Show your appreciation in concrete ways
Your volunteers are generously offering their time and energy. Feeling as if they are taken for granted saps motivation quickly. Instantly boost motivation with a warm smile and a heartfelt "thank you." Avoid vague, general expressions of gratitude. Tailor your approach to each individual volunteer. Try something like, "Thank you for reaching out to so many of your friends and really showing your enthusiasm for chocolate chip cookies. Thanks to your great attitude, we are much closer to our goal than we expected." Show that you do notice and appreciate each person's contributions to the big goal, no matter how small.
Make fundraising into a social event
Whether kids, teens or adults, most people enjoy volunteering because it helps them connect with existing friends or make new ones. When your volunteers are working alone, they can get bored or unenthused more easily. Boost your volunteer morale by holding a small social event. A little party or gathering is a quick way to make sure your volunteers are having fun and improving their teamwork skills. Consider serving cookies as refreshments, so that your volunteers can give even better testimonials to potential donors.
Use incentive programs
Sure, your volunteers are generous people who want to support a good cause, but there is nothing wrong with appealing to their competitive sides. Otis Spunkmeyer offers an incentive program with prizes that appeal to a range of volunteers. Motivate volunteers further by creating a poster with the prizes prominently featured. Visual cues can be powerful motivators. Casually ask your volunteers which prize they would most like to win and discuss why it would be fun or practical. For younger volunteers, especially, you can supplement the incentive program with your own system. Keep a chart for each volunteer, displayed at every meeting.

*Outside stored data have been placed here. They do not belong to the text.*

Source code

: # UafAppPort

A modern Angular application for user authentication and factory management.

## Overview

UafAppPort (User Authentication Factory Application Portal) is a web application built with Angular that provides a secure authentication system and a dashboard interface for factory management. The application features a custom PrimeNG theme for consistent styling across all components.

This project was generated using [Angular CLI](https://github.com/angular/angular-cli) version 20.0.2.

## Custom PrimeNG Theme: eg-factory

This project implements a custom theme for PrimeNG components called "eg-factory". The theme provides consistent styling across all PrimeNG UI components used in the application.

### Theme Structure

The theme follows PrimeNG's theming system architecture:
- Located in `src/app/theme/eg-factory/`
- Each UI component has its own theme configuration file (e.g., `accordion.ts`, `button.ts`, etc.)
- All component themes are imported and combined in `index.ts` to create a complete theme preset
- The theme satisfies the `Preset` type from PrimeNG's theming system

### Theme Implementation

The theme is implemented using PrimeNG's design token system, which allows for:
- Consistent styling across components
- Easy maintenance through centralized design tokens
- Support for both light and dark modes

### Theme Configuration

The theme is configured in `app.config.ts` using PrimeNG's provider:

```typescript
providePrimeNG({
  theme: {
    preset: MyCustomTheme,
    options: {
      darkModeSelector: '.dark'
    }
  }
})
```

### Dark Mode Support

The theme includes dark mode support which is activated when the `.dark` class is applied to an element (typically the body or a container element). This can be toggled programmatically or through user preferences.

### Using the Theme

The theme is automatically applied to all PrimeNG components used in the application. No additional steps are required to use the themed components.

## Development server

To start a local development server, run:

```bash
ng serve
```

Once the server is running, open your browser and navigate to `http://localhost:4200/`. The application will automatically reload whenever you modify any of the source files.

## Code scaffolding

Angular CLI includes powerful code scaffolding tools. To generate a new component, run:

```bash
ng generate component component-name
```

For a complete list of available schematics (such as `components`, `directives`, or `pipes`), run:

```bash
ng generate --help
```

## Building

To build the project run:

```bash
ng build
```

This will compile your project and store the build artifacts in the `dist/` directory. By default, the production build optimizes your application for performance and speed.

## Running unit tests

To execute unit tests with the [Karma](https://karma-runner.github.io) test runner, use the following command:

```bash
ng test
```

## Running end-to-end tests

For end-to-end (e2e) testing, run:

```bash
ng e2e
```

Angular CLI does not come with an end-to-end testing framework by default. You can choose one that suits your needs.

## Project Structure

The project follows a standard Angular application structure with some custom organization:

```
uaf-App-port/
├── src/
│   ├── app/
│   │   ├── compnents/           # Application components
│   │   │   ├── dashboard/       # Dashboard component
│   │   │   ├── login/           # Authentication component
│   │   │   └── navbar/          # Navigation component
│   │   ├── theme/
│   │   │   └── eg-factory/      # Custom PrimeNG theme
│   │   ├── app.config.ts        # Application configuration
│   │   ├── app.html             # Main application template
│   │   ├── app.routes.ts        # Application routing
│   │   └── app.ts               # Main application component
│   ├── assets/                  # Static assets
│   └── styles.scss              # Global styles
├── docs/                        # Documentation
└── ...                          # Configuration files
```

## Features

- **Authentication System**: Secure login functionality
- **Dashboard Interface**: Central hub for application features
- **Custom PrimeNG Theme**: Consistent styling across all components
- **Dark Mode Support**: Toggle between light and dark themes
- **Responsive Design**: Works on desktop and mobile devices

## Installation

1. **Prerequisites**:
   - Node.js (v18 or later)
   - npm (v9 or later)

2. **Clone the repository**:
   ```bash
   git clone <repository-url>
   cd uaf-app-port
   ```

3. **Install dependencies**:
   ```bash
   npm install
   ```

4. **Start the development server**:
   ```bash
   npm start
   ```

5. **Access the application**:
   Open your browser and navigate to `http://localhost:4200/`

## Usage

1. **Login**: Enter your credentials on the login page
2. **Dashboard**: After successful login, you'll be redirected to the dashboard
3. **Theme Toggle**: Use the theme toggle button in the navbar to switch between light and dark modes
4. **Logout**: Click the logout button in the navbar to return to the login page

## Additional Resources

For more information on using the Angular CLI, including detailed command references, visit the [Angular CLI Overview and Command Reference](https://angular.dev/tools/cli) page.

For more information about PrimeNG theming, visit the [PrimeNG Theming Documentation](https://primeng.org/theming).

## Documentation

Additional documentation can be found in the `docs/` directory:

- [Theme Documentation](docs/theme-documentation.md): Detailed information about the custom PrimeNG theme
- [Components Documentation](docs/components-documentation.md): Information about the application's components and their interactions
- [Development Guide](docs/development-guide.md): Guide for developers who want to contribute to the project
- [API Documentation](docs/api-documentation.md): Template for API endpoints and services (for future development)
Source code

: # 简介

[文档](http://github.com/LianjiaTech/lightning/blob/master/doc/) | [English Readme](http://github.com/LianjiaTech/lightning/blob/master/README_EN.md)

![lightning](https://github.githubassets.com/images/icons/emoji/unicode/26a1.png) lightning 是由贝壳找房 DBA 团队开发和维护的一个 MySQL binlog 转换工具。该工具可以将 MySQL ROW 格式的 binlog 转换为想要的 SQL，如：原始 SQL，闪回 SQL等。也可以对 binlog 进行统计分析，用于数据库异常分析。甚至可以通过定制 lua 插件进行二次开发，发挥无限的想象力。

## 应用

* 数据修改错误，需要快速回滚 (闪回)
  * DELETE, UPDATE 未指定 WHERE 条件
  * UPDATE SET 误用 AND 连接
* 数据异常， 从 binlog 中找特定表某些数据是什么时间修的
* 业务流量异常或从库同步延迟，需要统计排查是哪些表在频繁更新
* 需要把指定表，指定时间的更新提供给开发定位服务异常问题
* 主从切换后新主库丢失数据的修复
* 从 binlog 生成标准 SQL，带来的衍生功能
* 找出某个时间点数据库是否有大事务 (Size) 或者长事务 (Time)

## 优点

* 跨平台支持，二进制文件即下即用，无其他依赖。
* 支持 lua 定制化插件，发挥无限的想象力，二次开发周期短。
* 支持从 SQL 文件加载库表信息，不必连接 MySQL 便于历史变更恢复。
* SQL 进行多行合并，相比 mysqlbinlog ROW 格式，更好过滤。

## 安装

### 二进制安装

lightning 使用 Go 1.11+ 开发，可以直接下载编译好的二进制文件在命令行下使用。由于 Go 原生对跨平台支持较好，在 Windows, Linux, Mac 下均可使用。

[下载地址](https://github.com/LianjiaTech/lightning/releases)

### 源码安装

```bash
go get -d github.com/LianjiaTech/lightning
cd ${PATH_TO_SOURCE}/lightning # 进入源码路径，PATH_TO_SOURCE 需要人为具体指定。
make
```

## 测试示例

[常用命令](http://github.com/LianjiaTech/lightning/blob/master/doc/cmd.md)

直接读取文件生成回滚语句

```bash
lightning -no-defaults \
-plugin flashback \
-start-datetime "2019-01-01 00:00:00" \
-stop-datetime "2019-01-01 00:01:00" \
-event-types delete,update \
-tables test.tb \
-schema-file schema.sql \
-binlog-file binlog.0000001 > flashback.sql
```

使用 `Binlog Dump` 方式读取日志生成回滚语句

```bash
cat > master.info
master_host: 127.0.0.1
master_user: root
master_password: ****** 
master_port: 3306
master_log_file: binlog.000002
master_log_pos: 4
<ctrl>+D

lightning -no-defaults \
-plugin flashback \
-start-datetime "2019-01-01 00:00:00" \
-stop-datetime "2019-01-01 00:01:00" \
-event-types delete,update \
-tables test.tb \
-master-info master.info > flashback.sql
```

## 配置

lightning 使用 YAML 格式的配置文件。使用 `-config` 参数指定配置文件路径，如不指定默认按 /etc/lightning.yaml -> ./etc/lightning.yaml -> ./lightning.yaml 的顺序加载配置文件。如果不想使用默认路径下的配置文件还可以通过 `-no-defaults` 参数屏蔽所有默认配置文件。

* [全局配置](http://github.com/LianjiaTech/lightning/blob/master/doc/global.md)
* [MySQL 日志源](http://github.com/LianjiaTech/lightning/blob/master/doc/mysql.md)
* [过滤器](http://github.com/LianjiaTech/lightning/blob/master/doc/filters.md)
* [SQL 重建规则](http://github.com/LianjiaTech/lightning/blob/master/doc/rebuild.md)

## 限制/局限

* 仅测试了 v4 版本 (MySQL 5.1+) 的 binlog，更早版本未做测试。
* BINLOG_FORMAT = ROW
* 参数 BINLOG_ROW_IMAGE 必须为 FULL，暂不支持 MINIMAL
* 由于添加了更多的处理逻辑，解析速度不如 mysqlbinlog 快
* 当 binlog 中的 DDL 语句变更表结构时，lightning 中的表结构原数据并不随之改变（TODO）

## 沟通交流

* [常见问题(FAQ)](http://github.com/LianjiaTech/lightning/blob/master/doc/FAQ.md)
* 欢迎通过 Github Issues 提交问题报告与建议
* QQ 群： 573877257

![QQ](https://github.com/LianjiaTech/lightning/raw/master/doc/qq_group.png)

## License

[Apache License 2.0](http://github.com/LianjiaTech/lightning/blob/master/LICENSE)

Create badges for each landmark your volunteers reach, such as selling a certain amount of cookie dough.
Keep your cause at the front of everyone's minds
You are not holding a fundraiser just for fun. The profits will support an amazing cause, and that is one of the quickest and most effective ways to get your volunteers pumped and excited. Take a little field trip with your volunteers to remind them of the fundraiser's importance. For instance, if you are fundraising for a better school playground, take them on a tour of the current playground and point out all the cool new features students can enjoy if the fundraiser is successful. Make sure volunteers understand the concrete and positive changes they are helping to bring about.